Est ce que le premier film de Phan Dang Di, que j'ai vu il y a quelque temps en projection de presse, et qui va sortir le 14 mars, réconciliera le public français avec le cinéma vietnamien? Pas sûr. Bien qu'il ait été primé un peu partout, à Cannes en 2010, ainsi qu'à Vancouver, Stockolm, et en 2011 au California International Film festival
C'est une famille vietnamienne d'aujourd'hui, vue par l'oeil d'un petit garçon d'une dizaine d'année. Ça, il n'a pas peur, Bi! (Phan Thanh Minh). Il court partout, libre comme l'air; sa famille vit dans un quartier d'Hanoi près du Fleuve Rouge, quand subitement la ville laisse la place à la campagne; Bi joue là, il se cache dans les roselières où, apparemment, les hommes vont s'enduire de boue. Il joue aussi dans une usine de glace, espèce de cathédrale du froid dans une ville surchauffée, en pleine saison des pluies..... Les images sont toujours surprenantes et travaillées.

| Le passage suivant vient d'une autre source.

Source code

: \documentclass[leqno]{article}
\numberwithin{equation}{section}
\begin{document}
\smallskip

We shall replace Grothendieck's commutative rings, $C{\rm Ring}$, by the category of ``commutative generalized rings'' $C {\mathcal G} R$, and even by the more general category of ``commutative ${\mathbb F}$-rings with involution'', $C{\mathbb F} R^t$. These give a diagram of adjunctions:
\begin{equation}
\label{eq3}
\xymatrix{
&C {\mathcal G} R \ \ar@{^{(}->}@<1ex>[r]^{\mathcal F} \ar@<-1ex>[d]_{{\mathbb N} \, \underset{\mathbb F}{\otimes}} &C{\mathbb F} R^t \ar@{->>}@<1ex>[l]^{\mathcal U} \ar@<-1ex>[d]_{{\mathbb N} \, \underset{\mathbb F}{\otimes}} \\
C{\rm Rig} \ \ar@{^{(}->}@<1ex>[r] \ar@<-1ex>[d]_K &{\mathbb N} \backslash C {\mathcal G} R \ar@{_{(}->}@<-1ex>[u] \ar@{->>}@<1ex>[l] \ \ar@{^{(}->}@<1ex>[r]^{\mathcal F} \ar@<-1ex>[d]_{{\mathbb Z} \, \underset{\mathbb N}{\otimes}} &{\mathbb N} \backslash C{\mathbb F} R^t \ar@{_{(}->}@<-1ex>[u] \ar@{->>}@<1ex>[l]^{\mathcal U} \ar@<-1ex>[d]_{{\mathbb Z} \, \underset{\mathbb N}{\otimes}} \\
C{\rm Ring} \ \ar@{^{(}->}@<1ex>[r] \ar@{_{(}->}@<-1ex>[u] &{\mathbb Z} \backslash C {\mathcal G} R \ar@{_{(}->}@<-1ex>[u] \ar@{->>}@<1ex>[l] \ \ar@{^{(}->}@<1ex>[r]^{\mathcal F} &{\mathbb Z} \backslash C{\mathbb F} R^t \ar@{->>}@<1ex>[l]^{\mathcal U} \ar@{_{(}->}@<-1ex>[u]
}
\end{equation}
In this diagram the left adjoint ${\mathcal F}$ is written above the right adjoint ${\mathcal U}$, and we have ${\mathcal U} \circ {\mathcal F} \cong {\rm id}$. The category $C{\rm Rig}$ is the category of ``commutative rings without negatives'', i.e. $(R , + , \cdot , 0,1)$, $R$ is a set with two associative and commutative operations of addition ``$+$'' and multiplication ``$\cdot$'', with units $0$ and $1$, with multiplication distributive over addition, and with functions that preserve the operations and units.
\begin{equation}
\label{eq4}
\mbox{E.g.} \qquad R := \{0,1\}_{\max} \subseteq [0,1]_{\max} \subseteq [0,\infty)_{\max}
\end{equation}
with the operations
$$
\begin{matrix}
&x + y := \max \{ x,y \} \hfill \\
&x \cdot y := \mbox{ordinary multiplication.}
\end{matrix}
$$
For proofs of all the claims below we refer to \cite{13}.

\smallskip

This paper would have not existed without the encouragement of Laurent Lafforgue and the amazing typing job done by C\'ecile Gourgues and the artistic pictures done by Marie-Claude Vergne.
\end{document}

Bi vit dans une belle maison, meublée à l'occidentale; c'est une famille bourgeoise, avec une bonne à demeure. Dans cette maison, le grand père (Tran Tien), qui a passé toute sa vie à l'étranger pour ses affaires, se désintéressant de sa famille, revient pour mourir (on peut lui supposer un cancer de l'estomac.) Distant, élégant dans ses chemisettes de lin, il fait peur à tout le monde, sauf à Bi qui passe beaucoup de temps avec ce mystérieux vieillard. Bi est encore un coeur simple! Mais Phong (Nguyen Ha Phong), son fils (le père de Bi donc) le déteste et va mettre toute son application à ne pas le rencontrer, ne pas le croiser, ne pas le voir. Il est vrai qu'il rentre fort tard à la maison, où il ne prend jamais ses repas, ses soirées se passant à s'imbiber de bière avec ses copains dans un bouge assez lugubre, et chez une jeune masseuse dont il est amoureux. Ce qui semble laisser la très jolie maman (Nguyen Thi Kieu Trinh) assez indifférente. Elle soigne son beau père avec beaucoup de dévouement et de tendresse. Il y a enfin la très, très jolie tante (Hoa Thuy), presque vieille fille, tourmentée par ses pulsions sexuelles, qui se résoud à un mariage de convenance tout en rêvant à un jeune lycéen rencontré dans le bus....
Le charme très vietnamien du film tient à ses non-dit, à l'ambiance de mystère qui enrobe chaque personnage. Son côté moins vietnamien, c'est qu'il contient des scènes de sexe extrêmement explicites.... ce qui explique qu'il n'ait été projeté au pays qu'en version censurée. Et puis, cette vision assez peu idyllique de la famille choque les vietnamiens; un grand père, surtout malade, reste un objet de respect, et il semble inadmissible que son propre fils le rejette.... Le film ne propose pas de morale. Il n'exalte pas les beaux sentiments. Il montre, c'est tout....
Tel quel, c'est un beau film, qui, comme Vertiges présenté il y a un an grâce au même producteur et distributeur français, Acrobates films, nous décrit la société vietnamienne d'aujourd'hui. Mais, est ce que le scénario ne sera pas jugé un peu mince pour intéresser le spectateur "non-vietnamophile" français? Je m'interroge.